### Records for the task

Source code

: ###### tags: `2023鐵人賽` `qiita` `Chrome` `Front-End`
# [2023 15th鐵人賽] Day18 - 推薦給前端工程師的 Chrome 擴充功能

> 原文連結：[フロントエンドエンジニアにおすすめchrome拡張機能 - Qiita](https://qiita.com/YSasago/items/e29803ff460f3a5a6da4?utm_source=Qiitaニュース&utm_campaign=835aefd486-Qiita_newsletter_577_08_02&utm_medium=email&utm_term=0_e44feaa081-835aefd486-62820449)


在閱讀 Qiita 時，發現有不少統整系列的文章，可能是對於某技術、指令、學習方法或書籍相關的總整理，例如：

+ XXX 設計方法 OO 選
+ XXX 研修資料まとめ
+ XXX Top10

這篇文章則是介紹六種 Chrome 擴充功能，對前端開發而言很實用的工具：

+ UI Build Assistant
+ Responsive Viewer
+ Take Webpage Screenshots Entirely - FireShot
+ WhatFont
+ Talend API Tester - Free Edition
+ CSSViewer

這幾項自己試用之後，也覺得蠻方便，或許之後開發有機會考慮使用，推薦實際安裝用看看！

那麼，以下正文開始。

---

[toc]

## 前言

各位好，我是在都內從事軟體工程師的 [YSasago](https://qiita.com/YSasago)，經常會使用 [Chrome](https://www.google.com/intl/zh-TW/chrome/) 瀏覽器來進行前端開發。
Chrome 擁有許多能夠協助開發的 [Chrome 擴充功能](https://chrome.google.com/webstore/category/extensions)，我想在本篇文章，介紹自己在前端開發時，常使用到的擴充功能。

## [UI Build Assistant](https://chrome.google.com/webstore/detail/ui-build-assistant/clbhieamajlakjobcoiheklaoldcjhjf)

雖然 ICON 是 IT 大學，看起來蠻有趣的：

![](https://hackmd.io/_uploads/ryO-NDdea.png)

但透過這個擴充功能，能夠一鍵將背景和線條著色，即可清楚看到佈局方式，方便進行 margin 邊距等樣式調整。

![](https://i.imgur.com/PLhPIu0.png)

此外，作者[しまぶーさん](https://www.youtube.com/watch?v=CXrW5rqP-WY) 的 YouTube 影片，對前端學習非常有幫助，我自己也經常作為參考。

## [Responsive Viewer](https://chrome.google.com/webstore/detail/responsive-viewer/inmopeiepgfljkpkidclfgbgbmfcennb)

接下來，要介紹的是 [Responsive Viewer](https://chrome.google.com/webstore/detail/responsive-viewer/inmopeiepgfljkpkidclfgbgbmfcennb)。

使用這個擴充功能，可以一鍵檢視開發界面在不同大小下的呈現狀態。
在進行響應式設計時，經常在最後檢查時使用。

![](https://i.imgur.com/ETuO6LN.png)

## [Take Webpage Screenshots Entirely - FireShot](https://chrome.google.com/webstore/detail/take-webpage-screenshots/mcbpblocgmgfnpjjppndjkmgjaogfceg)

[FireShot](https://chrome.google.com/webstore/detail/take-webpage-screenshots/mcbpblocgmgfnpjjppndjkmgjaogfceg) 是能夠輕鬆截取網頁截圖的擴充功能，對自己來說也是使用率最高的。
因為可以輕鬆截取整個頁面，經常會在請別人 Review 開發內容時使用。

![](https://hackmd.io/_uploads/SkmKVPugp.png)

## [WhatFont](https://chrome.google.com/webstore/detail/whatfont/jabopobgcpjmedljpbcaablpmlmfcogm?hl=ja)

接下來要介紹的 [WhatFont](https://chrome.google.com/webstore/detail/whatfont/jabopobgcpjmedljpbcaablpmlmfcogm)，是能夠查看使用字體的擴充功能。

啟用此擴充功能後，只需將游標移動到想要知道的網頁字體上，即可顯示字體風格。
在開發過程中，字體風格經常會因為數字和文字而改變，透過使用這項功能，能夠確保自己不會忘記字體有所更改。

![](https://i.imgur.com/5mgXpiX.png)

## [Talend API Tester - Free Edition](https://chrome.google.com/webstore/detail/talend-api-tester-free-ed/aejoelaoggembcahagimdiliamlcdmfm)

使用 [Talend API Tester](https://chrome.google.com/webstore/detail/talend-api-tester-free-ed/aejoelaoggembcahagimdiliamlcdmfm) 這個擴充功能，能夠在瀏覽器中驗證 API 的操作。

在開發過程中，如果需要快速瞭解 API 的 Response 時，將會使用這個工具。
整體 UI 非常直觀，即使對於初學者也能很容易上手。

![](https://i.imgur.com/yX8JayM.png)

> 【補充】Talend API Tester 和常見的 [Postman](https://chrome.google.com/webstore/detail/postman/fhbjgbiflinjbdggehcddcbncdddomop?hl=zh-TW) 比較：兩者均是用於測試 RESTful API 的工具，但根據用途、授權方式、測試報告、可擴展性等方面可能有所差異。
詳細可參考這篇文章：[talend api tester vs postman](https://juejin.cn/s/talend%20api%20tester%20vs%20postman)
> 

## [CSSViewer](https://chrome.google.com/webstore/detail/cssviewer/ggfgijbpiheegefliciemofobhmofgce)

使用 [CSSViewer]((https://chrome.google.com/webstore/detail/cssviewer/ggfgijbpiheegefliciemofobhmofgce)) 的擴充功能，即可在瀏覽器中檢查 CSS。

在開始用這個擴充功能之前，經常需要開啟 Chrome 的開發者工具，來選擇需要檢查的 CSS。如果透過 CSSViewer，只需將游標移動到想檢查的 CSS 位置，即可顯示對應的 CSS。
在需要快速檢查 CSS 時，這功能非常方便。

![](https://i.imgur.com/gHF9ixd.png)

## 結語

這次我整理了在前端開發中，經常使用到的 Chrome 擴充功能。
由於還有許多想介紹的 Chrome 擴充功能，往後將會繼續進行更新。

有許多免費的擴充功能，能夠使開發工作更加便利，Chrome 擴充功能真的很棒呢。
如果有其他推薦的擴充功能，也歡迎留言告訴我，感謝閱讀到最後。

######
### Records for the task

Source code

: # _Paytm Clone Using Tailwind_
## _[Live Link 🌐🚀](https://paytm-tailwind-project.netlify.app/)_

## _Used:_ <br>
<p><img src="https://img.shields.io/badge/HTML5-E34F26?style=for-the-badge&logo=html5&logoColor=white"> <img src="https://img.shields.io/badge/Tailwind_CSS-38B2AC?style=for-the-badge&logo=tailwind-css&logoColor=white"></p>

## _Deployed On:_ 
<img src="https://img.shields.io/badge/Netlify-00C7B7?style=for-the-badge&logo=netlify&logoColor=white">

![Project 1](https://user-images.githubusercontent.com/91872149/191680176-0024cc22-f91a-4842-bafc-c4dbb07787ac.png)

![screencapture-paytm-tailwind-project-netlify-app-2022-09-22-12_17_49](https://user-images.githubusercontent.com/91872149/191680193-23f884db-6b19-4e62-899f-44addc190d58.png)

######

» Assignment:
The lines to return are those in the entries above that include "YSasago".

» Response to this exercise:
> 原文連結：[フロントエンドエンジニアにおすすめchrome拡張機能 - Qiita](https://qiita.com/YSasago/items/e29803ff460f3a5a6da4?utm_source=Qiitaニュース&utm_campaign=835aefd486-Qiita_newsletter_577_08_02&utm_medium=email&utm_term=0_e44feaa081-835aefd486-62820449)
各位好，我是在都內從事軟體工程師的 [YSasago](https://qiita.com/YSasago)，經常會使用 [Chrome](https://www.google.com/intl/zh-TW/chrome/) 瀏覽器來進行前端開發。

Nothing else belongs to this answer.